I also agree. Arcillaroja (talk) 13:09, 4 June 2013 (UTC)

The issue is less what is "Catalan" – or "Spanish" – or what is a "correct" or better "translation" into English from either language, but simply what is the standard, or most common, rendering of the word in other serious English-language sources. My assumption would be that this is Girona, and brief research around the internet would appear to confirm this. Sometimes of course there's little apparent logic in consistency in how this pans out when it comes to one place or the next one. N-HH talk/edits 22:00, 4 June 2013 (UTC)

last elections[edit]

The article says, "In the November 25, 2012 Catalan parliamentary election, sovereigntist parties supporting a secession referendum gathered 59.01% of the votes and hold 87 of the 135 seats in the Catalan Parliament. Parties supporting independence from the rest of Spain obtained 49.12% of the votes and a majority of 74 seats." Sorry but how could this be possible since the sum of 59.01% and 49.12% is over 100? (talk) 21:10, 12 June 2013 (UTC)Gregory Durnovo

Easy. The 49% refer to those who want independence. The 59% includes them - and other who want the issue decided by referendum. It is NOT pro-independence v anti-indepndence. (Coachtripfan (talk) 14:24, 17 September 2013 (UTC))

Lead and languages[edit]

These two edits have a) added "nation" so that we now have three different descriptions of what Catalonia "is" in the very first sentence and b) switched the order of languages in two places so that Spanish comes after Occitan/Aranese. Unfortunately editing on this page seems to be more about scoring political/nationalist points than actually presenting the average reader with clear information.

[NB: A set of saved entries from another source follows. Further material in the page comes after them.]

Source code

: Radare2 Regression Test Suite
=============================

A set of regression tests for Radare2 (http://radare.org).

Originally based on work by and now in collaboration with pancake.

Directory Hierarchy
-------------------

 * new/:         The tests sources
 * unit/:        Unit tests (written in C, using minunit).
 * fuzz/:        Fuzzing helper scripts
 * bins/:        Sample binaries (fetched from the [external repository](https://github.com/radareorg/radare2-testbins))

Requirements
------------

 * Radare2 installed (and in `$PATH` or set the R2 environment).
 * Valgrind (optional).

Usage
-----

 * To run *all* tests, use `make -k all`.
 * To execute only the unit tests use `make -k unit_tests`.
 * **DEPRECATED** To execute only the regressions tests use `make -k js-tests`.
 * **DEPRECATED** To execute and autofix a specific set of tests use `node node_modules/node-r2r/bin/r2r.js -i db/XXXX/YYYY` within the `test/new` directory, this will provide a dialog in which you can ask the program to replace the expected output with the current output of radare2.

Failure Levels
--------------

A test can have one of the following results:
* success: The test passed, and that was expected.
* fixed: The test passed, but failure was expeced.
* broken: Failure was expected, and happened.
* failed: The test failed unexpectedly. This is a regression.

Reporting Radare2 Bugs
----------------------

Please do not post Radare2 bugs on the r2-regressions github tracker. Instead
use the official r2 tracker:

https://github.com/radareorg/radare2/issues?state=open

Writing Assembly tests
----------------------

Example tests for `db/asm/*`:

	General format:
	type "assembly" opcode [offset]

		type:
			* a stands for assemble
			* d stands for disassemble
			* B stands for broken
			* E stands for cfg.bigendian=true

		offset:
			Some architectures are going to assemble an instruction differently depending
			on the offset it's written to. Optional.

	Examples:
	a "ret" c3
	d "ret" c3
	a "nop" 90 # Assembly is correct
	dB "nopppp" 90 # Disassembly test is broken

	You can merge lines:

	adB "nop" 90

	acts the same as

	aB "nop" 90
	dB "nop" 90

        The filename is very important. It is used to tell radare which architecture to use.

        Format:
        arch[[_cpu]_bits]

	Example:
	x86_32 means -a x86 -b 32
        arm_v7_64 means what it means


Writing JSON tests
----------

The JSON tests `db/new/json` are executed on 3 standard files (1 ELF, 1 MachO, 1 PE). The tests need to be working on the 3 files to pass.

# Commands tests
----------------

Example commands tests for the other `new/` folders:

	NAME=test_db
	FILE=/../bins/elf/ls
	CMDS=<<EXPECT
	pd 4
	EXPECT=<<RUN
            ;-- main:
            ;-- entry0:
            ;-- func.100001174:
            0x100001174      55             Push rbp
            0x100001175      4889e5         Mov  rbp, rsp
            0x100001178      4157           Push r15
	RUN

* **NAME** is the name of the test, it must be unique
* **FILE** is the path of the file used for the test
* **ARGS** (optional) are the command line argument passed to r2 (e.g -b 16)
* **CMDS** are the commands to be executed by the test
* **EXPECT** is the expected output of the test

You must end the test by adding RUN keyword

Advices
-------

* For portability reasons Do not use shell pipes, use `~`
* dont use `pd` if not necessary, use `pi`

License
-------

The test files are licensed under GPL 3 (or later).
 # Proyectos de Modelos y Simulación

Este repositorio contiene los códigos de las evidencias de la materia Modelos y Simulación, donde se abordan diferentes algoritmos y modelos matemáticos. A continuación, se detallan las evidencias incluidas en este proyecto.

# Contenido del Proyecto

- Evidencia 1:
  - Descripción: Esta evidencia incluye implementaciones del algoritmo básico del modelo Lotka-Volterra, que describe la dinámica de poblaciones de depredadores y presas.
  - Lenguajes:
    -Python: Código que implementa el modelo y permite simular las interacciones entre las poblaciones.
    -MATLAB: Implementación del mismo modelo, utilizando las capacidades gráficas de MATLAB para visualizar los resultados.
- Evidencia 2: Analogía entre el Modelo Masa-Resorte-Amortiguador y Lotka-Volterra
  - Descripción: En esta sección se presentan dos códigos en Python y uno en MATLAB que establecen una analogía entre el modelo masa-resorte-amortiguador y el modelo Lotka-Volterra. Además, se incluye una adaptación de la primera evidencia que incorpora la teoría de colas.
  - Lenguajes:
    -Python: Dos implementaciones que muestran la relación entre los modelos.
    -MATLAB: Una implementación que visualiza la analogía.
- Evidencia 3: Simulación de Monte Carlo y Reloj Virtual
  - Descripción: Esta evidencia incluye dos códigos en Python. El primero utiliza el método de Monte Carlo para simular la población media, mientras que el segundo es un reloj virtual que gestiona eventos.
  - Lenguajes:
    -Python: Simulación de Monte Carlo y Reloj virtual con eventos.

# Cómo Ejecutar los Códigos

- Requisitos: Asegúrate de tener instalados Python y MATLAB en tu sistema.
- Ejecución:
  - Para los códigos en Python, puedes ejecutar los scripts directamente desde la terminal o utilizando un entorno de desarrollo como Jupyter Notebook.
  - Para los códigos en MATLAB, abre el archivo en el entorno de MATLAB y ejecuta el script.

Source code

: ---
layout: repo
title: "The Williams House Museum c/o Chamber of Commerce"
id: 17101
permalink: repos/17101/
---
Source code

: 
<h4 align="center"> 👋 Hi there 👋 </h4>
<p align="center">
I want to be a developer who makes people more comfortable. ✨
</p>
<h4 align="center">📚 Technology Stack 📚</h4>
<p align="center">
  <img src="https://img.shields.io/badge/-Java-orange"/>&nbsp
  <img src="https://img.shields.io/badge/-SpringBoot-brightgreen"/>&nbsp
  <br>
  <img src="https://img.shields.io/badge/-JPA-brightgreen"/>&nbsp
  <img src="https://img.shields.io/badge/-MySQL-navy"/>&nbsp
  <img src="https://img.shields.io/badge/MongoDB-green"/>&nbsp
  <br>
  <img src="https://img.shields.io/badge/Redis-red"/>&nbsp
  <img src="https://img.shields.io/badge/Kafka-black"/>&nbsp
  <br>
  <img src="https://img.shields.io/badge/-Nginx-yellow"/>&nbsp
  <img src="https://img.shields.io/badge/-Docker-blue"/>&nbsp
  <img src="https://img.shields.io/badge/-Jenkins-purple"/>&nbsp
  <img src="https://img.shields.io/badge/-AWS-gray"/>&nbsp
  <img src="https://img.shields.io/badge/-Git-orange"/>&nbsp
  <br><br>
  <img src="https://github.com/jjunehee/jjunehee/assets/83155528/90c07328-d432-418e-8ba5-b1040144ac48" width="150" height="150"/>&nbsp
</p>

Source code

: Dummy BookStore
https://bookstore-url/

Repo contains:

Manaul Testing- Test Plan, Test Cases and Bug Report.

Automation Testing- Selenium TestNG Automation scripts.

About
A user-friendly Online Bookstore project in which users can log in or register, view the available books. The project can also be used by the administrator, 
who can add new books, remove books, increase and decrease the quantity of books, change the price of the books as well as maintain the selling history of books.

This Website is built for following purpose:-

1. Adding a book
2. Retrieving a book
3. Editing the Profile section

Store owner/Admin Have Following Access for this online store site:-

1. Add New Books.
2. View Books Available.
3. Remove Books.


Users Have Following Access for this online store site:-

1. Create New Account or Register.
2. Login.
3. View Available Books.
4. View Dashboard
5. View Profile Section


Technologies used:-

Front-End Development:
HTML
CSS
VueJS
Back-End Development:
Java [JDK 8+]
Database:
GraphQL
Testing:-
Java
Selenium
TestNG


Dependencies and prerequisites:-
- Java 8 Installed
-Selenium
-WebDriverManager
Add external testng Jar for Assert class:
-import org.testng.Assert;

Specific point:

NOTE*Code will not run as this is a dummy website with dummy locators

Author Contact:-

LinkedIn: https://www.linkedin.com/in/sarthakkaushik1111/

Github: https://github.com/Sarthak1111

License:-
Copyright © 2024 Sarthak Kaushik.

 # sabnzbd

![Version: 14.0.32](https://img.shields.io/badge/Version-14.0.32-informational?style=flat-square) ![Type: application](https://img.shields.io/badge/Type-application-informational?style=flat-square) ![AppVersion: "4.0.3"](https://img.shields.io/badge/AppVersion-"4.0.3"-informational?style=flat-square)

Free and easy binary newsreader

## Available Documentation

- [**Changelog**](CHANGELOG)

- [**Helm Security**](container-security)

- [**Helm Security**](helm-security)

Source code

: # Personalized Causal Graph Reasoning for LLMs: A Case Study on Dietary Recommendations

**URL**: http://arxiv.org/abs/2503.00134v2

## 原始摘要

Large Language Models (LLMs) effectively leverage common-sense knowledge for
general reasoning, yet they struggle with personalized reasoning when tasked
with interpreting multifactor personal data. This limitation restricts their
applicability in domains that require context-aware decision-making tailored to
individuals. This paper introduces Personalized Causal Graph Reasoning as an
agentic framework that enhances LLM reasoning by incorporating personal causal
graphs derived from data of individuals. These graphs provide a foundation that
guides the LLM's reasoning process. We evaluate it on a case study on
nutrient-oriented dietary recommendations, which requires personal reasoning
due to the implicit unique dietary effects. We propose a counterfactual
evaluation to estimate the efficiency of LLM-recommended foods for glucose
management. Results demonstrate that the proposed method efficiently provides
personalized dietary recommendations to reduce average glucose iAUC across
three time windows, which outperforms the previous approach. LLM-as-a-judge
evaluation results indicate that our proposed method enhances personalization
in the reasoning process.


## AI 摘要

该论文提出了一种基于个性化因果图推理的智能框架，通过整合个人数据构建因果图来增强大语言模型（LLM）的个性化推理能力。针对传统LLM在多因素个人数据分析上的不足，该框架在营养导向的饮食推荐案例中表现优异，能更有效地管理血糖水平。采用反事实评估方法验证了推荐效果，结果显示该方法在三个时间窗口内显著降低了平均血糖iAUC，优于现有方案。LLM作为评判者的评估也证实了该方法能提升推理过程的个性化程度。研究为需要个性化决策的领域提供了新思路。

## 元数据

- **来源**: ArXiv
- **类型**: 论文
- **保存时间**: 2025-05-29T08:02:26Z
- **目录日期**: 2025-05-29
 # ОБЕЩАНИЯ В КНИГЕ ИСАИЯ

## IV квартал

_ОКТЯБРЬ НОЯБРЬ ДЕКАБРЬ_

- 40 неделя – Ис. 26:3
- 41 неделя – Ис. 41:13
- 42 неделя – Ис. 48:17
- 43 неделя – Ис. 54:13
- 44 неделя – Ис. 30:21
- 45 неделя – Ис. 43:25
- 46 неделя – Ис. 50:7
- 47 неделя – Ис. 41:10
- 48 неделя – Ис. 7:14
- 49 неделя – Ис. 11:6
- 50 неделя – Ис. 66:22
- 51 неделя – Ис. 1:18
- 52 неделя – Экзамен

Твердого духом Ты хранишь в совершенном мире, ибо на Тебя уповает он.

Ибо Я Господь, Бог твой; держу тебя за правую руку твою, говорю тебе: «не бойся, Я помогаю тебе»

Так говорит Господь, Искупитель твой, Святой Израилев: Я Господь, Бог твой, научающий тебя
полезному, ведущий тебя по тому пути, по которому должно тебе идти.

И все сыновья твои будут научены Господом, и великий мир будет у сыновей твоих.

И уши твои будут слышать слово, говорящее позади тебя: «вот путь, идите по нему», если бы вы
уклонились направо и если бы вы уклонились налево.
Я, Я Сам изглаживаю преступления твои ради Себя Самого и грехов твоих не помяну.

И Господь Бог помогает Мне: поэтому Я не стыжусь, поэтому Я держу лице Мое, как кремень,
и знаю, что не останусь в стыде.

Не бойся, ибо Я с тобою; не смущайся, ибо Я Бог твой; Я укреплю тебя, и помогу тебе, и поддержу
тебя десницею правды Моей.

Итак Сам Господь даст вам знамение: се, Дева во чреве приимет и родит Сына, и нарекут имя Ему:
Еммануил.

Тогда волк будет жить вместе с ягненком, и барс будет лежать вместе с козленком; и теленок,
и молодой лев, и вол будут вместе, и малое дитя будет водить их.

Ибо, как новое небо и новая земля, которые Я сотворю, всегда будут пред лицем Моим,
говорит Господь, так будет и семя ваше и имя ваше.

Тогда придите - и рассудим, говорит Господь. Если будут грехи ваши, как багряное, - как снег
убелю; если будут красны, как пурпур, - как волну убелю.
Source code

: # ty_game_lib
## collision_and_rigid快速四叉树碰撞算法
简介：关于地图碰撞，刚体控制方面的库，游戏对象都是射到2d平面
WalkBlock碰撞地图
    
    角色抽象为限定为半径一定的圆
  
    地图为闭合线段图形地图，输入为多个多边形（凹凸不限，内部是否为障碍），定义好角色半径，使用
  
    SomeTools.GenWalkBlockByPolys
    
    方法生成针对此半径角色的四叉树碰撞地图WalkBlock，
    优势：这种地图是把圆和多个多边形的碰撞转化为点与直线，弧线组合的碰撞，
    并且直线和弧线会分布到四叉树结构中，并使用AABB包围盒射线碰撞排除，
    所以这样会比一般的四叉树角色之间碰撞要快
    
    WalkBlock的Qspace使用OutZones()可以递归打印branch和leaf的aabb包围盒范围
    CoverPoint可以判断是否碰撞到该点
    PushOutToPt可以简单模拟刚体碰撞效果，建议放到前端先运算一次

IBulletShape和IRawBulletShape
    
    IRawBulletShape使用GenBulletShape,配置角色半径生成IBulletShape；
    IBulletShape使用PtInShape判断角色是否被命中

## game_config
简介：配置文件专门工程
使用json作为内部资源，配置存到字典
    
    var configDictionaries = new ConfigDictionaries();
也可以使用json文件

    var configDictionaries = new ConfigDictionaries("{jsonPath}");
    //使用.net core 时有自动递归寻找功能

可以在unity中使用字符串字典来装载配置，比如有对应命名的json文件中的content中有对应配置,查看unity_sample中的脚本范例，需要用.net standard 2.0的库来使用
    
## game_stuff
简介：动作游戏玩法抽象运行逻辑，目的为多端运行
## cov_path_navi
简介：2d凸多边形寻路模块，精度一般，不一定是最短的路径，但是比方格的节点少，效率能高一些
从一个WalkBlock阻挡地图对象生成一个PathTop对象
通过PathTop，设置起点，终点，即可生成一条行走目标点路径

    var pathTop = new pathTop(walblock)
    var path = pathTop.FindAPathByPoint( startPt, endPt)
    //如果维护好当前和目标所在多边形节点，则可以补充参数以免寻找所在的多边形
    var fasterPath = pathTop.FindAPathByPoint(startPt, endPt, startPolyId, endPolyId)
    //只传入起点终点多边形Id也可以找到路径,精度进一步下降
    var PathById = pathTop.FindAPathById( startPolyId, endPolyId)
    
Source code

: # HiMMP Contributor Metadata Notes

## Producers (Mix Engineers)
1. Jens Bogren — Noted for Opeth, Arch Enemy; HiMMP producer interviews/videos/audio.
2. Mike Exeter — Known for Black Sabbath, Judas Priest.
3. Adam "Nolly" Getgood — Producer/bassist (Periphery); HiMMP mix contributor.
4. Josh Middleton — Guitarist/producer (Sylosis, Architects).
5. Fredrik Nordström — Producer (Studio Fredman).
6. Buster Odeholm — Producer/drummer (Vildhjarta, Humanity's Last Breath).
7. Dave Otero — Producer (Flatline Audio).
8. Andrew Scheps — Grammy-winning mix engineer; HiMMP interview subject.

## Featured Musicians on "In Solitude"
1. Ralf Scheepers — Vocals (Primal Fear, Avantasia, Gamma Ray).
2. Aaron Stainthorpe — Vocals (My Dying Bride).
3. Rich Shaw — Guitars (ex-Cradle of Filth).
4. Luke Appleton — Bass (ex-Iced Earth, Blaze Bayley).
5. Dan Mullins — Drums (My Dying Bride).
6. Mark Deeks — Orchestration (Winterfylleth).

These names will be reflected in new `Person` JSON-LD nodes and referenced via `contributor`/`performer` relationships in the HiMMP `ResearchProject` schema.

  • On the first point, we now have a confused and lengthy jumble. The previous version, which only had two, ie "autonomous" community and "nationality" was not perfect but I don't see that adding a third is an improvement.
  • On the latter, do we really need four alternative, foreign-language names for Catalonia anyway in the lead, which is just yet more clutter? And if we are going to have them, I'm not sure it's helpful to suggest that Spanish is the third language after Aranese, or to do the same thing when listing the languages in the second paragraph.

I would just revert the latest changes but I think a slightly more comprehensive agreement and settlement is needed. N-HH talk/edits 09:15, 22 August 2013 (UTC)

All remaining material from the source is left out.